Reputation: 64955
Are there any register-to-register1 AVX or AVX2 instructions which move data in any way between 64-bit halves of 128-bit lanes in ymm
regs, that don't use port 5 on contemporary Intel2?
1 Such a thing kind of exists for memory sources, in the form of the D
and Q
broadcast instructions.
2 Haswell through Skylake-S (although if anything exists in AVX-512 as implemented in SKX it's worth mentioning).
Upvotes: 3
Views: 497
Reputation: 364593
I don't think it's possible in 1 reg-reg instruction, but store/reload can move data in-lane without port 5. Even funky stuff like dppd
or vcvtps2pd
need a port 5 shuffle. All register-source shuffle instructions run on port 5 in Haswell and later (until Ice Lake adds a 2nd shuffle unit on another port that can do some shuffles).

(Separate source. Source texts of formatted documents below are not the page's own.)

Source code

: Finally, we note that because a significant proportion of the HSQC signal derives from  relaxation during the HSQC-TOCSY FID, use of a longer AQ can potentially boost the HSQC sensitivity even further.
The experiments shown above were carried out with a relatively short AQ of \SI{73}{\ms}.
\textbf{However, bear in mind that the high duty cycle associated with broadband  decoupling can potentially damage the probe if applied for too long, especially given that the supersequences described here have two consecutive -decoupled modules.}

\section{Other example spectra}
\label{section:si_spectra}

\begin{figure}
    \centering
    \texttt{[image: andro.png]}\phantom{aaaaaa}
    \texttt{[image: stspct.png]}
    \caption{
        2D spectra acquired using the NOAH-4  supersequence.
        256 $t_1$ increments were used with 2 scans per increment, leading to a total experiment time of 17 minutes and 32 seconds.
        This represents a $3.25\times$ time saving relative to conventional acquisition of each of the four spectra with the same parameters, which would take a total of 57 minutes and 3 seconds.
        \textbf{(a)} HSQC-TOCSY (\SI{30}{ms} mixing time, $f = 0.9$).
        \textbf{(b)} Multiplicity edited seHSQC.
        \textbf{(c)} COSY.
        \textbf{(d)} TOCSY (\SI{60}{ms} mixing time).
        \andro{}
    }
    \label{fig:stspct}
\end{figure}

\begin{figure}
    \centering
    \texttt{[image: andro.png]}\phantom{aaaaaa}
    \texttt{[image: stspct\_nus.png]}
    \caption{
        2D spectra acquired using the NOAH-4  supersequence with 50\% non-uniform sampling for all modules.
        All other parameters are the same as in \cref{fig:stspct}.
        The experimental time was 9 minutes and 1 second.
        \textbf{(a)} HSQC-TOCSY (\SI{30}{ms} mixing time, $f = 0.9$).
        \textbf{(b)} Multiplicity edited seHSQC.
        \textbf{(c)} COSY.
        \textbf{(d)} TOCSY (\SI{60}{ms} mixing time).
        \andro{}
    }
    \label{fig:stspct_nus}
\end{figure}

Obviously a misaligned reload can do any byte-shift but that will cause a store-forwarding stall, and you'd have to mask off unwanted data.
vmovddup x/y/zmm, [mem]
runs purely on load ports, exactly like vbroadcastsd
. It's an in-lane broadcast of the low qword. vmovsldup
and vmovshdup
also only need a load port, but don't meet your requirement of moving between 64-bit halves of a lane.
There's no movhdup
that duplicates the high half within each lane, only movddup
that duplicates the low double-precision FP element. SSE3 for xmm, AVX1 for the ymm version.
As @harold points out, phminposuw
can put data from the high 64 bits into the low 64 bits. But it's not available in a YMM version. It may be the only instruction that has a special-purpose execution unit that can do that outside of shuffles. psadbw
works inside 64-bit elements. vdbpsadbw
is 1 uop for p5 on SKX. mpsadbw
is multi-uop including 2p5. phadd
instructions are also 2p5.
Zen 2 has 0.5c throughput for vpshufd ymm
(instlat). It's slower than Intel at handling lane-crossing shuffles with granularity less than 128-bit, but good performance on in-lane shuffles and 128-bit shuffles like vperm2f128
.
Upvotes: 4